• **INFORMATION SUPPLIED**
Content starts
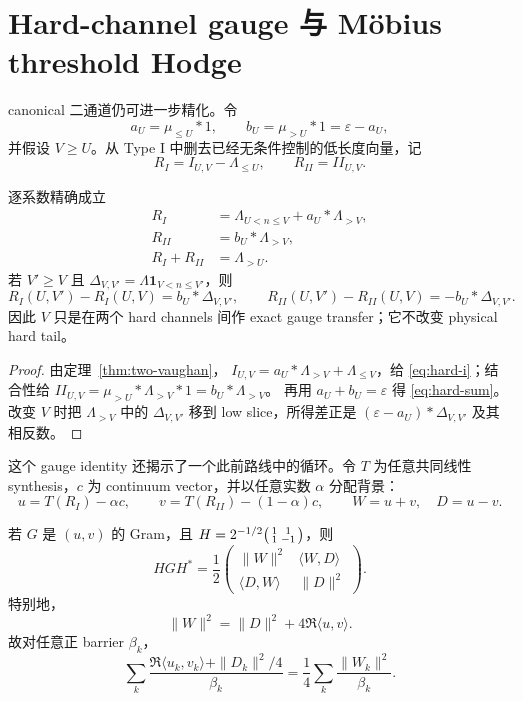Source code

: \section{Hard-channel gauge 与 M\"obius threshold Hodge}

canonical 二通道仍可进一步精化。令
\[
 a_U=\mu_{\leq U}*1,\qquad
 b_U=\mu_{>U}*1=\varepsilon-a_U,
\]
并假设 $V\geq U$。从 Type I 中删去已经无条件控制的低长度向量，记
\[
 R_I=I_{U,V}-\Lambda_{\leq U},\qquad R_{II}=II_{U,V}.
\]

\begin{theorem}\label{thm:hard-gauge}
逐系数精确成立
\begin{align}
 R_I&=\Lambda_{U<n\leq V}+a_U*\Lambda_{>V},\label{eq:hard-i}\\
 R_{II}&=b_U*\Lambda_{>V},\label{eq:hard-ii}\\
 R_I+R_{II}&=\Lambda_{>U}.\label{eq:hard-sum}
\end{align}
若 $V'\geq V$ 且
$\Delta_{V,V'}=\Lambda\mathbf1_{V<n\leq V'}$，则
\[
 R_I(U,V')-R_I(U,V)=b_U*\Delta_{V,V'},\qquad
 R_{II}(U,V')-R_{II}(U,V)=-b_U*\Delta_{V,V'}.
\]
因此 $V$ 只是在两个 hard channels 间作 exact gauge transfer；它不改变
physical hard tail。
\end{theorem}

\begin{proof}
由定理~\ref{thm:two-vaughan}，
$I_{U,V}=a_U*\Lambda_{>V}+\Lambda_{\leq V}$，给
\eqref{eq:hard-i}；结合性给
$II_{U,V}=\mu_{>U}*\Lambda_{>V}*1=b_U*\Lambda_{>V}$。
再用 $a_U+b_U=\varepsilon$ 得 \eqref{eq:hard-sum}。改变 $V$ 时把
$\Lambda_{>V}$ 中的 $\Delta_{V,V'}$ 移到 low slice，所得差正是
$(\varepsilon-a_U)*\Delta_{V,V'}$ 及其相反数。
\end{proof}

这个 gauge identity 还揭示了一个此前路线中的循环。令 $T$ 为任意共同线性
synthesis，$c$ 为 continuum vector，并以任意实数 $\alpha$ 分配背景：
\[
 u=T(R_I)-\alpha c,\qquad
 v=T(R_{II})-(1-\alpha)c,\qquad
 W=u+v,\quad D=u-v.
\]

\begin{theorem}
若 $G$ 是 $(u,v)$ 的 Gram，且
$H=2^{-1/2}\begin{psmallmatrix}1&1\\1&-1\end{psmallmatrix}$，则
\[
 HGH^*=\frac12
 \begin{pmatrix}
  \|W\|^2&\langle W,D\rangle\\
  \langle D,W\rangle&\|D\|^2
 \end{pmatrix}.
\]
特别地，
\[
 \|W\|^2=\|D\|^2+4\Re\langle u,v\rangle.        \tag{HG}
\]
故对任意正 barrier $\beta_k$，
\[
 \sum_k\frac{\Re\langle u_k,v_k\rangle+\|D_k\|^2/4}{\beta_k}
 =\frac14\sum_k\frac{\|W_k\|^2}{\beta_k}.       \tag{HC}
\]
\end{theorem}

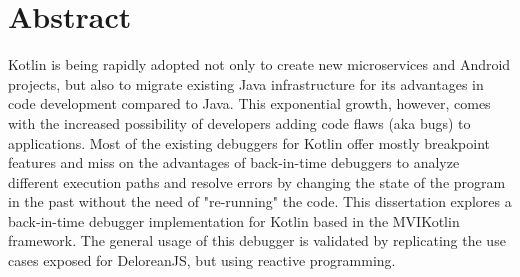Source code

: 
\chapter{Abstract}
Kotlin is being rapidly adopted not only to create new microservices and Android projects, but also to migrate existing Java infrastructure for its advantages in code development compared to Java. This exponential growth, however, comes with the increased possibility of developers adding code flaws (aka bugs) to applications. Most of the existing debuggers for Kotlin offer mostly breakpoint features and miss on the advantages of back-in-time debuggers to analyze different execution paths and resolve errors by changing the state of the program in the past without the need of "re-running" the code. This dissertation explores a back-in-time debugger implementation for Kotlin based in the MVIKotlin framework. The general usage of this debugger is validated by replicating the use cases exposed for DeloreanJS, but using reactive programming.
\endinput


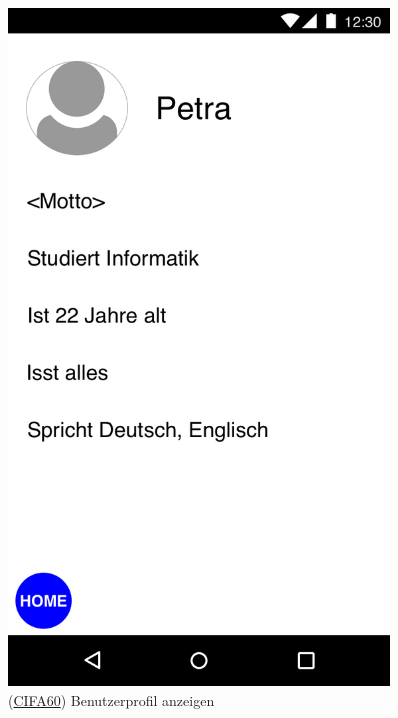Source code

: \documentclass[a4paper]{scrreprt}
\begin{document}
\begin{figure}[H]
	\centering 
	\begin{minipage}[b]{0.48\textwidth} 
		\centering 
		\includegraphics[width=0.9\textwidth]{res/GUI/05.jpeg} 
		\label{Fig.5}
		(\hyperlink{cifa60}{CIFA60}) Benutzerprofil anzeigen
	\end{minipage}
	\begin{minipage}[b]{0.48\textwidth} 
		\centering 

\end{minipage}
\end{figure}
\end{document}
Content ends
• **EXERCISE GOAL**
Output every entry above verbatim, but leave out the pictures.

• **TASK OUTPUT**
Source code

: \section{Hard-channel gauge 与 M\"obius threshold Hodge}

canonical 二通道仍可进一步精化。令
\[
 a_U=\mu_{\leq U}*1,\qquad
 b_U=\mu_{>U}*1=\varepsilon-a_U,
\]
并假设 $V\geq U$。从 Type I 中删去已经无条件控制的低长度向量，记
\[
 R_I=I_{U,V}-\Lambda_{\leq U},\qquad R_{II}=II_{U,V}.
\]

\begin{theorem}\label{thm:hard-gauge}
逐系数精确成立
\begin{align}
 R_I&=\Lambda_{U<n\leq V}+a_U*\Lambda_{>V},\label{eq:hard-i}\\
 R_{II}&=b_U*\Lambda_{>V},\label{eq:hard-ii}\\
 R_I+R_{II}&=\Lambda_{>U}.\label{eq:hard-sum}
\end{align}
若 $V'\geq V$ 且
$\Delta_{V,V'}=\Lambda\mathbf1_{V<n\leq V'}$，则
\[
 R_I(U,V')-R_I(U,V)=b_U*\Delta_{V,V'},\qquad
 R_{II}(U,V')-R_{II}(U,V)=-b_U*\Delta_{V,V'}.
\]
因此 $V$ 只是在两个 hard channels 间作 exact gauge transfer；它不改变
physical hard tail。
\end{theorem}

\begin{proof}
由定理~\ref{thm:two-vaughan}，
$I_{U,V}=a_U*\Lambda_{>V}+\Lambda_{\leq V}$，给
\eqref{eq:hard-i}；结合性给
$II_{U,V}=\mu_{>U}*\Lambda_{>V}*1=b_U*\Lambda_{>V}$。
再用 $a_U+b_U=\varepsilon$ 得 \eqref{eq:hard-sum}。改变 $V$ 时把
$\Lambda_{>V}$ 中的 $\Delta_{V,V'}$ 移到 low slice，所得差正是
$(\varepsilon-a_U)*\Delta_{V,V'}$ 及其相反数。
\end{proof}

这个 gauge identity 还揭示了一个此前路线中的循环。令 $T$ 为任意共同线性
synthesis，$c$ 为 continuum vector，并以任意实数 $\alpha$ 分配背景：
\[
 u=T(R_I)-\alpha c,\qquad
 v=T(R_{II})-(1-\alpha)c,\qquad
 W=u+v,\quad D=u-v.
\]

\begin{theorem}
若 $G$ 是 $(u,v)$ 的 Gram，且
$H=2^{-1/2}\begin{psmallmatrix}1&1\\1&-1\end{psmallmatrix}$，则
\[
 HGH^*=\frac12
 \begin{pmatrix}
  \|W\|^2&\langle W,D\rangle\\
  \langle D,W\rangle&\|D\|^2
 \end{pmatrix}.
\]
特别地，
\[
 \|W\|^2=\|D\|^2+4\Re\langle u,v\rangle.        \tag{HG}
\]
故对任意正 barrier $\beta_k$，
\[
 \sum_k\frac{\Re\langle u_k,v_k\rangle+\|D_k\|^2/4}{\beta_k}
 =\frac14\sum_k\frac{\|W_k\|^2}{\beta_k}.       \tag{HC}
\]
\end{theorem}

Source code

: 
\chapter{Abstract}
Kotlin is being rapidly adopted not only to create new microservices and Android projects, but also to migrate existing Java infrastructure for its advantages in code development compared to Java. This exponential growth, however, comes with the increased possibility of developers adding code flaws (aka bugs) to applications. Most of the existing debuggers for Kotlin offer mostly breakpoint features and miss on the advantages of back-in-time debuggers to analyze different execution paths and resolve errors by changing the state of the program in the past without the need of "re-running" the code. This dissertation explores a back-in-time debugger implementation for Kotlin based in the MVIKotlin framework. The general usage of this debugger is validated by replicating the use cases exposed for DeloreanJS, but using reactive programming.
\endinput


Source code

: \documentclass[a4paper]{scrreprt}
\begin{document}
\begin{figure}[H]
	\centering 
	\begin{minipage}[b]{0.48\textwidth} 
		\centering 
		\includegraphics[width=0.9\textwidth]{res/GUI/05.jpeg} 
		\label{Fig.5}
		(\hyperlink{cifa60}{CIFA60}) Benutzerprofil anzeigen
	\end{minipage}
	\begin{minipage}[b]{0.48\textwidth} 
		\centering 

\end{minipage}
\end{figure}
\end{document}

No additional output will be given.